Analysis Finds Acthar Gel Cost-effective for MS Relapses
Notably, the economic value of Acthar Gel was greater than that of alternative treatments — plasmapheresis and intravenous immunoglobulin — from the perspective of both the payers and society.
The analysis, “Cost-effectiveness of repository corticotropin injection for the treatment of acute exacerbations in multiple sclerosis,” was published in the journal ClinicoEconomics and Outcomes Research.
Acthar Gel, marketed by Mallinckrodt Pharmaceuticals, is a naturally sourced mixture of molecules similar to corticotropin and other small proteins made by the pituitary gland. Corticotropin, also known as adrenocorticotropic hormone (ACTH), is a hormone that drives the adrenal glands to produce and release cortisol, a steroid that helps regulate certain immune and inflammatory processes that are relevant to MS.
The mixture is approved in the U.S. for the treatment of acute relapses in MS patients. It is suspended in a gel that can be injected under the skin or into the muscle, usually as an alternative for patients who do not respond to, or do not tolerate, corticosteroids or have trouble with receiving an injection into the bloodstream.
Studies have shown that Acthar Gel leads to significant improvements for symptoms associated with MS relapses after two months of treatment, and that it saves costs from a payer’s perspective compared with the alternative therapies plasmapheresis and intravenous immunoglobulin.

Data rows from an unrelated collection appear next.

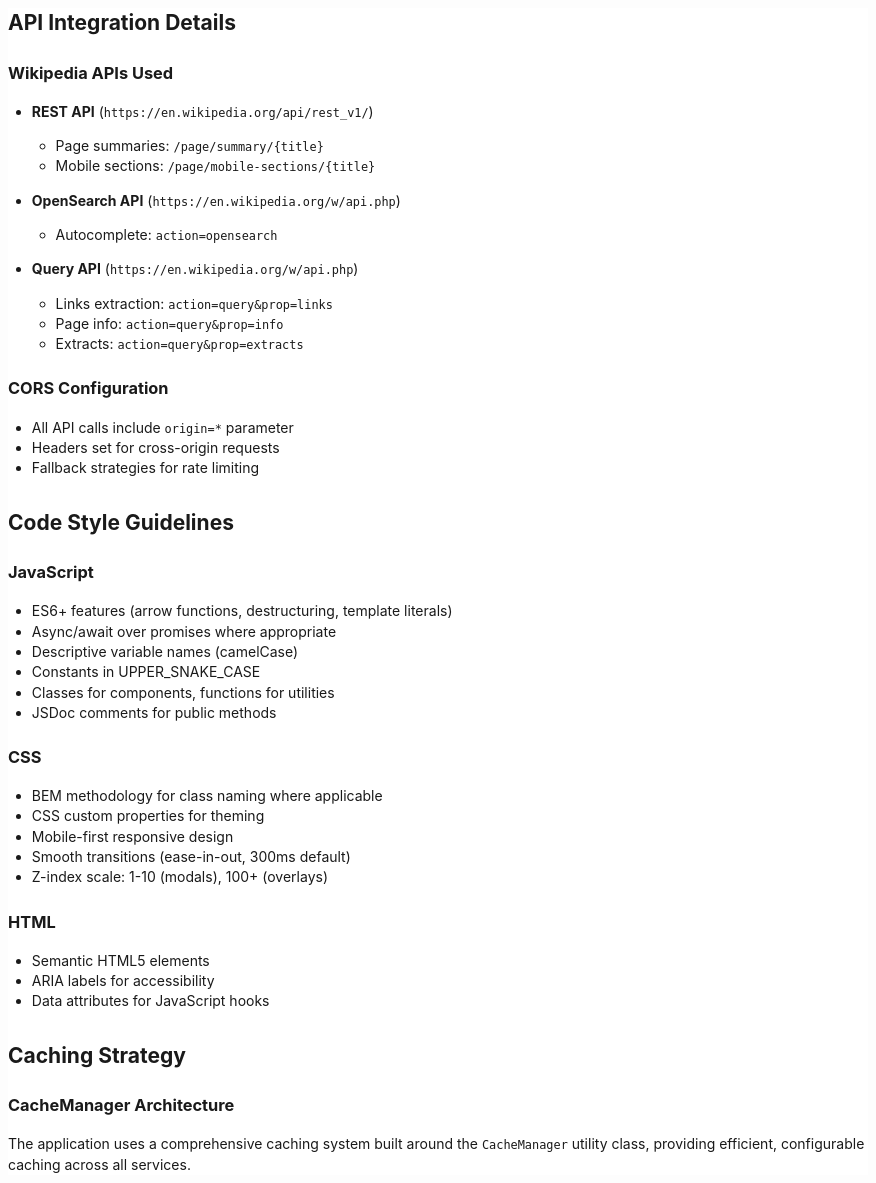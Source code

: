 ## API Integration Details

### Wikipedia APIs Used
- **REST API** (`https://en.wikipedia.org/api/rest_v1/`)
  - Page summaries: `/page/summary/{title}`
  - Mobile sections: `/page/mobile-sections/{title}`
  
- **OpenSearch API** (`https://en.wikipedia.org/w/api.php`)
  - Autocomplete: `action=opensearch`
  
- **Query API** (`https://en.wikipedia.org/w/api.php`)
  - Links extraction: `action=query&prop=links`
  - Page info: `action=query&prop=info`
  - Extracts: `action=query&prop=extracts`

### CORS Configuration
- All API calls include `origin=*` parameter
- Headers set for cross-origin requests
- Fallback strategies for rate limiting

## Code Style Guidelines

### JavaScript
- ES6+ features (arrow functions, destructuring, template literals)
- Async/await over promises where appropriate
- Descriptive variable names (camelCase)
- Constants in UPPER_SNAKE_CASE
- Classes for components, functions for utilities
- JSDoc comments for public methods

### CSS
- BEM methodology for class naming where applicable
- CSS custom properties for theming
- Mobile-first responsive design
- Smooth transitions (ease-in-out, 300ms default)
- Z-index scale: 1-10 (modals), 100+ (overlays)

### HTML
- Semantic HTML5 elements
- ARIA labels for accessibility
- Data attributes for JavaScript hooks

## Caching Strategy

### CacheManager Architecture
The application uses a comprehensive caching system built around the `CacheManager` utility class, providing efficient, configurable caching across all services.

However, it remains unknown whether this treatment also is superior to its alternatives from a societal perspective, which accounts for loss of productivity, side effects, and other indirect costs.

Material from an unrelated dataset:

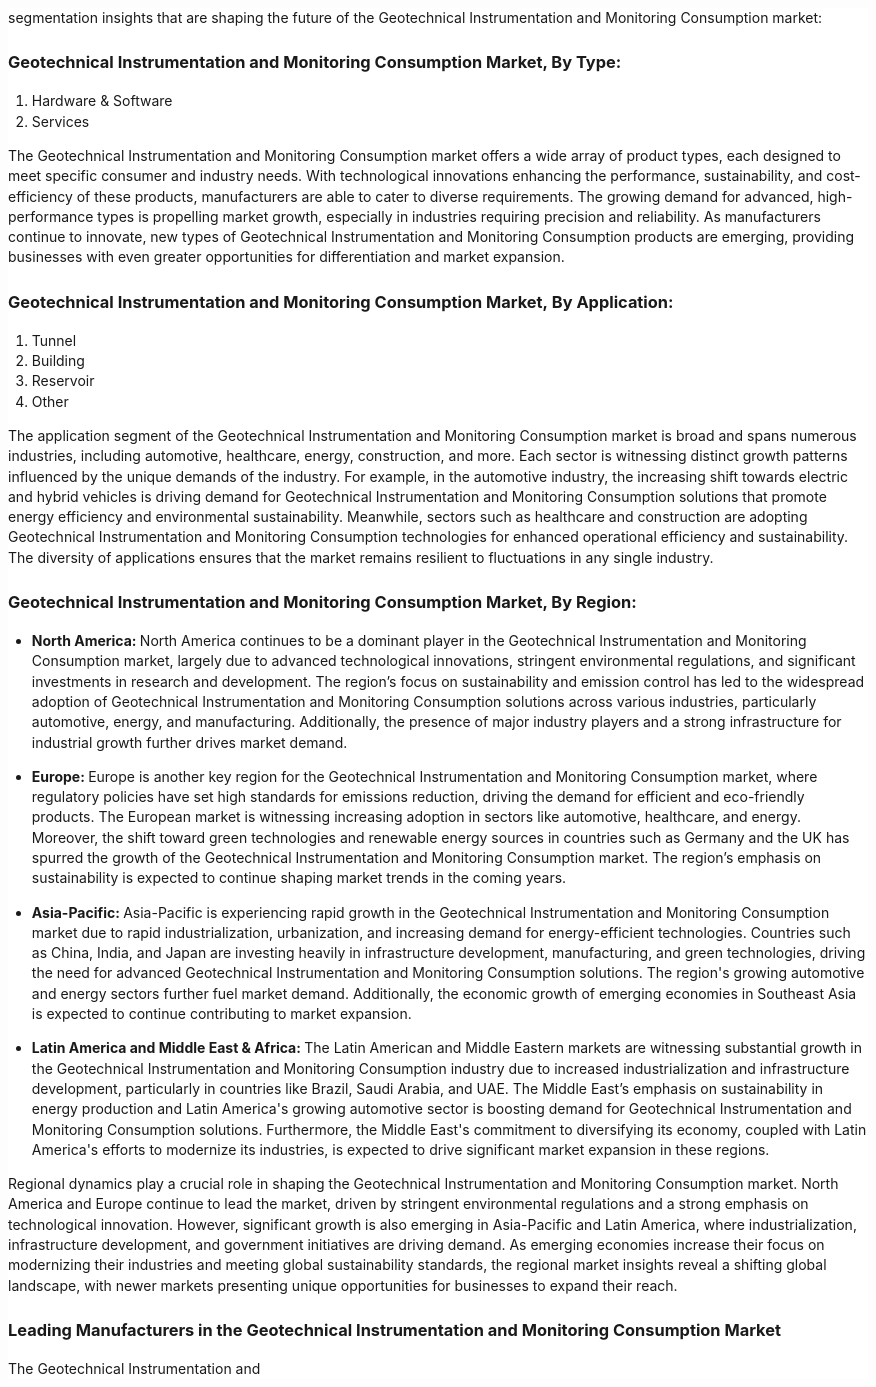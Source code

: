 segmentation insights that are shaping the future of the Geotechnical Instrumentation and Monitoring Consumption market:</p><h3><strong>Geotechnical Instrumentation and Monitoring Consumption Market, By Type:<br /></strong></h3><ol><li>Hardware & Software<li> Services</li></ol><p>The Geotechnical Instrumentation and Monitoring Consumption market offers a wide array of product types, each designed to meet specific consumer and industry needs. With technological innovations enhancing the performance, sustainability, and cost-efficiency of these products, manufacturers are able to cater to diverse requirements. The growing demand for advanced, high-performance types is propelling market growth, especially in industries requiring precision and reliability. As manufacturers continue to innovate, new types of Geotechnical Instrumentation and Monitoring Consumption products are emerging, providing businesses with even greater opportunities for differentiation and market expansion.</p><h3>Geotechnical Instrumentation and Monitoring Consumption Market,&nbsp;By Application:</h3><ol><li>Tunnel<li> Building<li> Reservoir<li> Other</li></ol><p>The application segment of the Geotechnical Instrumentation and Monitoring Consumption market is broad and spans numerous industries, including automotive, healthcare, energy, construction, and more. Each sector is witnessing distinct growth patterns influenced by the unique demands of the industry. For example, in the automotive industry, the increasing shift towards electric and hybrid vehicles is driving demand for Geotechnical Instrumentation and Monitoring Consumption solutions that promote energy efficiency and environmental sustainability. Meanwhile, sectors such as healthcare and construction are adopting Geotechnical Instrumentation and Monitoring Consumption technologies for enhanced operational efficiency and sustainability. The diversity of applications ensures that the market remains resilient to fluctuations in any single industry.</p><h3>Geotechnical Instrumentation and Monitoring Consumption Market, By Region:</h3><ul><li><p><strong>North America:&nbsp;</strong>North America continues to be a dominant player in the Geotechnical Instrumentation and Monitoring Consumption market, largely due to advanced technological innovations, stringent environmental regulations, and significant investments in research and development. The region&rsquo;s focus on sustainability and emission control has led to the widespread adoption of Geotechnical Instrumentation and Monitoring Consumption solutions across various industries, particularly automotive, energy, and manufacturing. Additionally, the presence of major industry players and a strong infrastructure for industrial growth further drives market demand.</p></li><li><p><strong><strong>Europe:&nbsp;</strong></strong>Europe is another key region for the Geotechnical Instrumentation and Monitoring Consumption market, where regulatory policies have set high standards for emissions reduction, driving the demand for efficient and eco-friendly products. The European market is witnessing increasing adoption in sectors like automotive, healthcare, and energy. Moreover, the shift toward green technologies and renewable energy sources in countries such as Germany and the UK has spurred the growth of the Geotechnical Instrumentation and Monitoring Consumption market. The region&rsquo;s emphasis on sustainability is expected to continue shaping market trends in the coming years.</p></li><li><p><strong><strong>Asia-Pacific:&nbsp;</strong></strong>Asia-Pacific is experiencing rapid growth in the Geotechnical Instrumentation and Monitoring Consumption market due to rapid industrialization, urbanization, and increasing demand for energy-efficient technologies. Countries such as China, India, and Japan are investing heavily in infrastructure development, manufacturing, and green technologies, driving the need for advanced Geotechnical Instrumentation and Monitoring Consumption solutions. The region's growing automotive and energy sectors further fuel market demand. Additionally, the economic growth of emerging economies in Southeast Asia is expected to continue contributing to market expansion.</p></li><li><p><strong><strong>Latin America and Middle East &amp; Africa:&nbsp;</strong></strong>The Latin American and Middle Eastern markets are witnessing substantial growth in the Geotechnical Instrumentation and Monitoring Consumption industry due to increased industrialization and infrastructure development, particularly in countries like Brazil, Saudi Arabia, and UAE. The Middle East&rsquo;s emphasis on sustainability in energy production and Latin America's growing automotive sector is boosting demand for Geotechnical Instrumentation and Monitoring Consumption solutions. Furthermore, the Middle East's commitment to diversifying its economy, coupled with Latin America's efforts to modernize its industries, is expected to drive significant market expansion in these regions.</p></li></ul><p>Regional dynamics play a crucial role in shaping the Geotechnical Instrumentation and Monitoring Consumption market. North America and Europe continue to lead the market, driven by stringent environmental regulations and a strong emphasis on technological innovation. However, significant growth is also emerging in Asia-Pacific and Latin America, where industrialization, infrastructure development, and government initiatives are driving demand. As emerging economies increase their focus on modernizing their industries and meeting global sustainability standards, the regional market insights reveal a shifting global landscape, with newer markets presenting unique opportunities for businesses to expand their reach.</p><h3><strong>Leading Manufacturers in the Geotechnical Instrumentation and Monitoring Consumption Market</strong></h3><p>The Geotechnical Instrumentation and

To find out, researchers in the U.S made a new analysis to estimate the cost-effectiveness of Acthar Gel over one to three years from both payers’ and society’s perspectives.

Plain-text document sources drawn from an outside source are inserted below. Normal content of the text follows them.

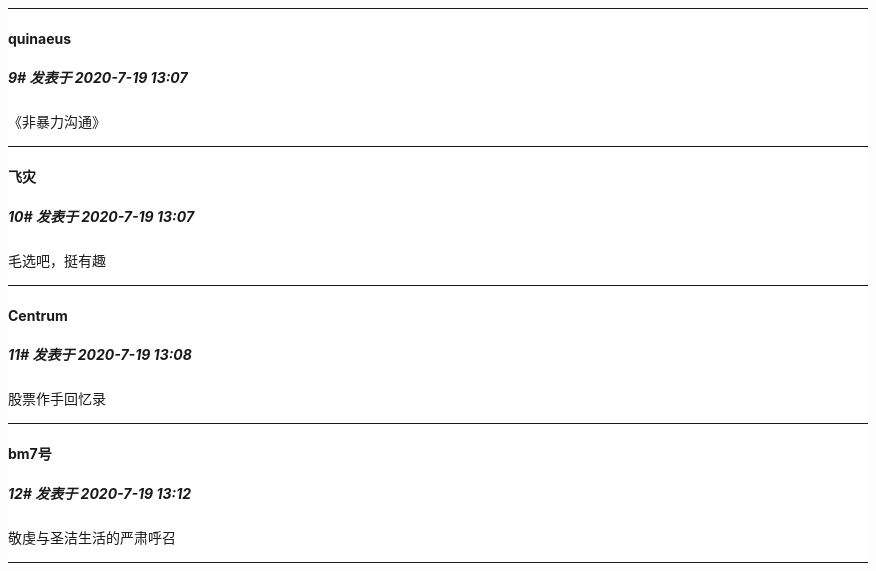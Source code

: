 





*****

####  quinaeus  
##### 9#       发表于 2020-7-19 13:07




《非暴力沟通》







*****

####  飞灾  
##### 10#       发表于 2020-7-19 13:07




毛选吧，挺有趣







*****

####  Centrum  
##### 11#       发表于 2020-7-19 13:08




股票作手回忆录







*****

####  bm7号  
##### 12#       发表于 2020-7-19 13:12




敬虔与圣洁生活的严肃呼召







*****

The goal of a cost-effectiveness analysis is to help determine if a treatment has value based on how well it works, while neither payers nor members of the society overpay for care that does not offer sufficient benefits.
First, the researchers determined the incremental cost-effectiveness ratio, which is a measure of the economic value of a treatment compared with one or more alternatives. To account for the value of additional lifetime gained, the researchers calculated the quality-adjusted life year (QALY), a measure of a treatment’s impact on life duration and quality of life.
They found that Acthar Gel was dominant over both plasmapheresis and intravenous immunoglobulin, meaning it was both clinically superior and cost-saving.
In the first year, Acthar gel resulted in 0.115 additional QALYs compared with plasmapheresis, at an added cost of $4,839 for payers. While the cost was superior, amounting to $42,078 per extra QALY, the treatment was still considered cost-effective at a willingness-to-pay (WTP) threshold of $100,000. WTP is the maximum price someone is willing to pay for a medication.
From a societal perspective, the treatment added not only QALYs, but ended up saving $10,508 in other costs compared with plasmapheresis at one year.
After two and three years, Acthar gel continued to increase QALYs and save costs for both payers and the society compared with plasmapheresis. While the therapy added 0.368 to a patient’s life after three years, payers would have a cost of $18,551 less over that period than with plasmapheresis, and the society had to pay $67,972 less.
Compared with intravenous immunoglobulin, Acthar gel showed an average QALY gain of 0.376 over the three years, but there was an average cost-saving of $275,954 for payers and of $326,372 for the society.
“Rebates and drug price discounts may further enhance the cost-effectiveness,” the researchers wrote.
The study was sponsored by Mallinckrodt.